Der Beklagte bestritt die Klageberechtigung der V*** und seine Passivlegitimation. § 16 Abs 2 GmbHG sei auf ihn als "Fremdgeschäftsführer" nicht anwendbar. Im übrigen habe er die behaupteten Verfehlungen nicht begangen.
Das Erstgericht wies das Klagebegehren ab. § 16 Abs 2 GmbHG sei auf den Beklagten als Fremdgeschäftsführer nicht anwendbar. Diese Bestimmung sei durch die GmbHGesetz-Novelle 1980 nach der eindeutig erklärten Absicht des Gesetzgebers nur geschaffen worden, einem Geschäftsführer beizukommen, der als Gesellschafter in der Generalversammlung wenigstens über die Hälfte der Stimmen verfüge und auf Grund der Bestimmung des § 39 Abs 5 GmbHG in der Lage sei, seine Abberufung zu verhindern. Eine analoge Anwendung des § 16 Abs 2 GmbHG für eine Abberufungsklage gegen einen Fremdgeschäftsführer komme, da eine planwidrige Gesetzeslücke nicht vorliege, nicht in Betracht. Auf Grund der Geschäftsführereigenschaft des Beklagten und seiner 25 %-Beteiligung bei der A*** und seiner dort bestehenden Organfunktion könne auch keine wirtschaftliche Identität und maßgebliche Beherrschung dieser Gesellschaft abgeleitet werden.
Das Berufungsgericht gab der wegen unrichtiger rechtlicher Beurteilung erhobenen Berufung der klagenden Partei Folge, hob das Urteil der ersten Instanz auf, verwies die Rechtssache unter Rechtskraftvorbehalt zur neuerlichen Verhandlung und Entscheidung an das Erstgericht zurück und sprach aus, daß der Streitgegenstand S 300.000,-- übersteige. Es sei nicht die Frage zu lösen, ob der für den Gesellschafter-Geschäftsführer durch die GmbHGesetz-Novelle 1980 neu geschaffene § 16 Abs 2 GmbHG analog auf den sogenannten Fremdgeschäftsführer anzuwenden sei, sondern ob der Beklagte auf Grund seiner Stellung in der A*** allenfalls analog als Gesellschafter-Geschäftsführer der A*** zu behandeln sei. Dies müsse bejaht werden. Sei eine Gesellschaft nur durch einen gesetzlichen Vertreter handlungsfähig, dann seien zur Beurteilung der Frage, ob ein Geschäftsführer dieser "Gesellschafter-Gesellschaft" im Sinne des § 16 Abs 2 GmbHG aus einem wichtigen Grund abberufen werden könne, die Handlungen und die Gesellschaftsbeteiligung ihres Geschäftsführers maßgeblich. Sei der Geschäftsführer, wie hier, zugleich auch (Mit)Gesellschafter der "Gesellschafter-Gesellschaft" dann müsse er auch als Gesellschafter-Geschäftsführer der "Dachgesellschaft" behandelt werden. Als deren Fremdgeschäftsführer wäre er nur dann anzusehen, wenn er an der "Gesellschafter-Gesellschaft" nicht beteiligt wäre. Deshalb seien Feststellungen über die von der Klägerin behaupteten wichtigen Abberufungsgründe erforderlich.

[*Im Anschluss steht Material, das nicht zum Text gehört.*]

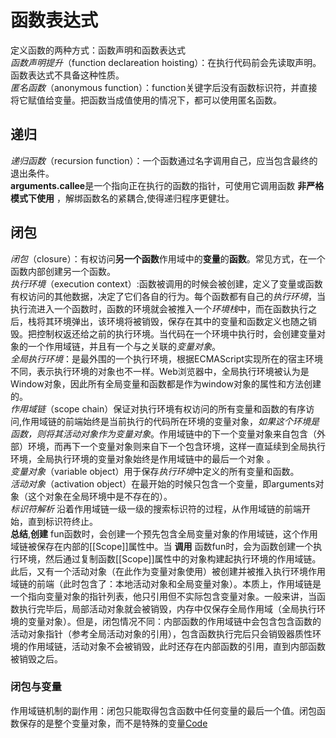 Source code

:# 函数表达式
定义函数的两种方式：函数声明和函数表达式  
*函数声明提升*（function declareation hoisting）：在执行代码前会先读取声明。函数表达式不具备这种性质。  
*匿名函数*（anonymous function）：function关键字后没有函数标识符，并直接将它赋值给变量。把函数当成值使用的情况下，都可以使用匿名函数。  

## 递归
*递归函数*（recursion function）：一个函数通过名字调用自己，应当包含最终的退出条件。  
**arguments.callee**是一个指向正在执行的函数的指针，可使用它调用函数 __非严格模式下使用__ ，解绑函数名的紧耦合,使得递归程序更健壮。  
## 闭包   
*闭包*（closure）：有权访问**另一个函数**作用域中的**变量**的**函数**。常见方式，在一个函数内部创建另一个函数。  
*执行环境*（execution context）:函数被调用的时候会被创建，定义了变量或函数有权访问的其他数据，决定了它们各自的行为。每个函数都有自己的*执行环境*，当执行流进入一个函数时，函数的环境就会被推入一个*环境栈*中，而在函数执行之后，栈将其环境弹出，该环境将被销毁，保存在其中的变量和函数定义也随之销毁。把控制权返还给之前的执行环境。当代码在一个环境中执行时，会创建变量对象的一个作用域链，并且有一个与之关联的*变量对象*。  
*全局执行环境*：是最外围的一个执行环境，根据ECMAScript实现所在的宿主环境不同，表示执行环境的对象也不一样。Web浏览器中，全局执行环境被认为是Window对象，因此所有全局变量和函数都是作为window对象的属性和方法创建的。  
*作用域链*（scope chain）保证对执行环境有权访问的所有变量和函数的有序访问,作用域链的前端始终是当前执行的代码所在环境的变量对象，*如果这个环境是函数，则将其活动对象作为变量对象*。作用域链中的下一个变量对象来自包含（外部）环境，而再下一个变量对象则来自下一个包含环境，这样一直延续到全局执行环境，全局执行环境的变量对象始终是作用域链中的最后一个对象  。  
*变量对象*（variable object）用于保存*执行环境*中定义的所有变量和函数。  
*活动对象*（activation object）在最开始的时候只包含一个变量，即arguments对象（这个对象在全局环境中是不存在的）。  
*标识符解析* 沿着作用域链一级一级的搜索标识符的过程，从作用域链的前端开始，直到标识符终止。  
__总结__,__创建__ fun函数时，会创建一个预先包含全局变量对象的作用域链，这个作用域链被保存在内部的[[Scope]]属性中。当 __调用__ 函数fun时，会为函数创建一个执行环境，然后通过复制函数[[Scope]]属性中的对象构建起执行环境的作用域链。此后，又有一个活动对象（在此作为变量对象使用）被创建并被推入执行环境作用域链的前端（此时包含了：本地活动对象和全局变量对象）。本质上，作用域链是一个指向变量对象的指针列表，他只引用但不实际包含变量对象。一般来讲，当函数执行完毕后，局部活动对象就会被销毁，内存中仅保存全局作用域（全局执行环境的变量对象）。但是，闭包情况不同：内部函数的作用域链中会包含包含函数的活动对象指针（参考全局活动对象的引用），包含函数执行完后只会销毁器质性环境的作用域链，活动对象不会被销毁，此时还存在内部函数的引用，直到内部函数被销毁之后。 
### 闭包与变量
作用域链机制的副作用：闭包只能取得包含函数中任何变量的最后一个值。闭包函数保存的是整个变量对象，而不是特殊的变量[Code](https://github.com/yuanxuzhang/javascript-test/blob/master/function-expression/ColsureAndVariable.js)
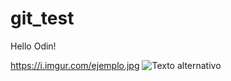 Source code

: # git_test
Hello Odin!

https://i.imgur.com/ejemplo.jpg
![Texto alternativo](ruta/de/tu/imagen.jpg)
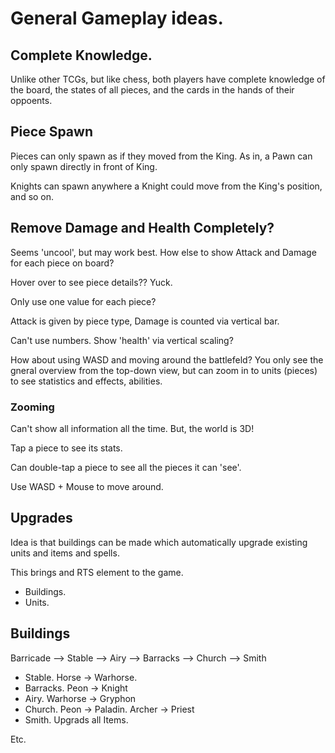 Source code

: # General Gameplay ideas.

## Complete Knowledge.

Unlike other TCGs, but like chess, both players have complete knowledge of the board, the states of all pieces, and the cards in the hands of their oppoents.

## Piece Spawn

Pieces can only spawn as if they moved from the King. As in, a Pawn can only spawn directly in front of King.

Knights can spawn anywhere a Knight could move from the King's position, and so on.

## Remove Damage and Health Completely?

Seems 'uncool', but may work best. How else to show Attack and Damage for each piece on board?

Hover over to see piece details?? Yuck.

Only use one value for each piece?

Attack is given by piece type, Damage is counted via vertical bar.

Can't use numbers. Show 'health' via vertical scaling?

How about using WASD and moving around the battlefeld? You only see the gneral overview from the top-down view, but can zoom in to units (pieces) to see statistics and effects, abilities. 

### Zooming

Can't show all information all the time. But, the world is 3D!

Tap a piece to see its stats.

Can double-tap a piece to see all the pieces it can 'see'.

Use WASD + Mouse to move around.


## Upgrades

Idea is that buildings can be made which automatically upgrade existing units and items and spells.

This brings and RTS element to the game.

* Buildings.
* Units.

## Buildings

Barricade   --> Stable
            --> Airy
            --> Barracks
            --> Church
            --> Smith

* Stable. Horse -> Warhorse.
* Barracks. Peon -> Knight
* Airy. Warhorse -> Gryphon
* Church. Peon -> Paladin. Archer -> Priest
* Smith. Upgrads all Items.

Etc.


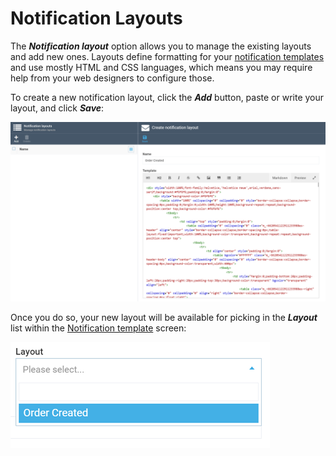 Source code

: # Notification Layouts
The ***Notification layout*** option allows you to manage the existing layouts and add new ones. Layouts define formatting for your [notification templates](notification-templates.md) and use mostly HTML and CSS languages, which means you may require help from your web designers to configure those.

To create a new notification layout, click the ***Add*** button, paste or write your layout, and click ***Save***: 

![Notification layout](media/notification-layouts.png)

Once you do so, your new layout will be available for picking in the ***Layout*** list within the [Notification template](notification-templates.md) screen:

![Notification layout list](media/notification-layout-list.png) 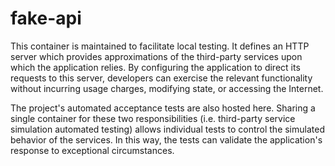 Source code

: # fake-api

This container is maintained to facilitate local testing. It defines an HTTP
server which provides approximations of the third-party services upon which the
application relies. By configuring the application to direct its requests to
this server, developers can exercise the relevant functionality without
incurring usage charges, modifying state, or accessing the Internet.

The project's automated acceptance tests are also hosted here. Sharing a single
container for these two responsibilities (i.e. third-party service simulation
automated testing) allows individual tests to control the simulated behavior of
the services. In this way, the tests can validate the application's response to
exceptional circumstances.
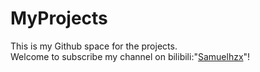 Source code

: # MyProjects
This is my Github space for the projects.  
Welcome to subscribe my channel on bilibili:"[Samuelhzx](https://space.bilibili.com/1861701494)"!
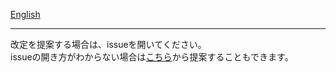 [English](https://github.com/Chipsnet/projectgenkai-web/blob/master/rules/MOVIE_en.md)

----

改定を提案する場合は、issueを開いてください。   
issueの開き方がわからない場合は[こちら](https://forms.gle/oq32ftHWYsapNHgg7)から提案することもできます。
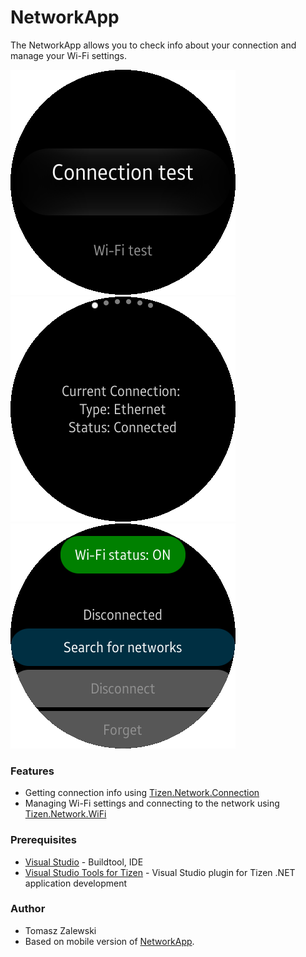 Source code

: # NetworkApp
The NetworkApp allows you to check info about your connection and manage your Wi-Fi settings.

![Main page](./screenshots/screenshot_01.png)
![P2P Server](./screenshots/screenshot_02.png)
![Tag read](./screenshots/screenshot_03.png)

### Features
* Getting connection info using [Tizen.Network.Connection](https://samsung.github.io/TizenFX/stable/api/Tizen.Network.Connection.html)
* Managing Wi-Fi settings and connecting to the network using [Tizen.Network.WiFi](https://samsung.github.io/TizenFX/stable/api/Tizen.Network.WiFi.html)

### Prerequisites

* [Visual Studio](https://www.visualstudio.com/) - Buildtool, IDE
* [Visual Studio Tools for Tizen](https://docs.tizen.org/application/vstools/install) - Visual Studio plugin for Tizen .NET application development

### Author
* Tomasz Zalewski
* Based on mobile version of [NetworkApp](/../../tree/master/Mobile/NetworkApp).
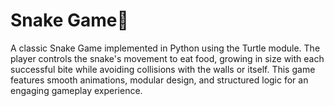 # Snake Game🐍

A classic Snake Game implemented in Python using the Turtle module. 
The player controls the snake's movement to eat food, growing in size with each successful bite while avoiding collisions with the walls or itself.
This game features smooth animations, modular design, and structured logic for an engaging gameplay experience.
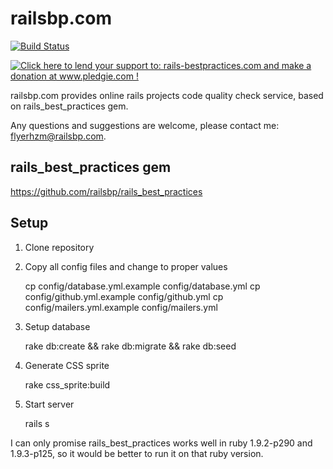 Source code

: # railsbp.com

[![Build Status](https://secure.travis-ci.org/railsbp/railsbp.com.png)](http://travis-ci.org/railsbp/railsbp.com)

[![Click here to lend your support to: rails-bestpractices.com and make a donation at www.pledgie.com !](http://www.pledgie.com/campaigns/12057.png)](http://www.pledgie.com/campaigns/12057)

railsbp.com provides online rails projects code quality check service,
based on rails_best_practices gem.

Any questions and suggestions are welcome, please contact me: flyerhzm@railsbp.com.

## rails_best_practices gem

<https://github.com/railsbp/rails_best_practices>

## Setup

1.  Clone repository
2.  Copy all config files and change to proper values

    cp config/database.yml.example config/database.yml
    cp config/github.yml.example config/github.yml
    cp config/mailers.yml.example config/mailers.yml

3. Setup database

    rake db:create && rake db:migrate && rake db:seed

4. Generate CSS sprite


    rake css_sprite:build

5. Start server


    rails s


I can only promise rails_best_practices works well in ruby
1.9.2-p290 and 1.9.3-p125, so it would be better to run it on that ruby version.
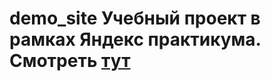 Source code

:# demo_site Учебный проект в рамках Яндекс практикума. Смотреть  <a href="https://genalll.github.io/demo_site/">тут</a>
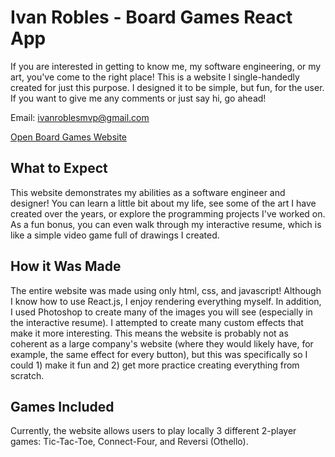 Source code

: # Ivan Robles - Board Games React App

If you are interested in getting to know me, my software engineering, or my art, you've come to the right place! This is a website I single-handedly created for just this purpose. I designed it to be simple, but fun, for the user. If you want to give me any comments or just say hi, go ahead!

Email: ivanroblesmvp@gmail.com

[Open Board Games Website](https://www.ivanroblesboardgames.netlify.app/)

## What to Expect

This website demonstrates my abilities as a software engineer and designer! You can learn a little bit about my life, see some of the art I have created over the years, or explore the programming projects I've worked on. As a fun bonus, you can even walk through my interactive resume, which is like a simple video game full of drawings I created.

## How it Was Made

The entire website was made using only html, css, and javascript! Although I know how to use React.js, I enjoy rendering everything myself. In addition, I used Photoshop to create many of the images you will see (especially in the interactive resume). I attempted to create many custom effects that make it more interesting. This means the website is probably not as coherent as a large company's website (where they would likely have, for example, the same effect for every button), but this was specifically so I could 1) make it fun and 2) get more practice creating everything from scratch.

## Games Included

Currently, the website allows users to play locally 3 different 2-player games: Tic-Tac-Toe, Connect-Four, and Reversi (Othello).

Gegen den Aufhebungsbeschluß des Berufungsgerichtes richtet sich der Rekurs des Beklagten wegen unrichtiger rechtlicher Beurteilung mit dem Antrag, durch Urteil in der Sache zu erkennen und das erstgerichtliche Urteil wiederherzustellen.
Die klagende Partei beantragt in ihrer Rekursbeantwortung, dem Rekurs keine Folge zu geben.
Rechtliche Beurteilung
Der Rekurs ist berechtigt.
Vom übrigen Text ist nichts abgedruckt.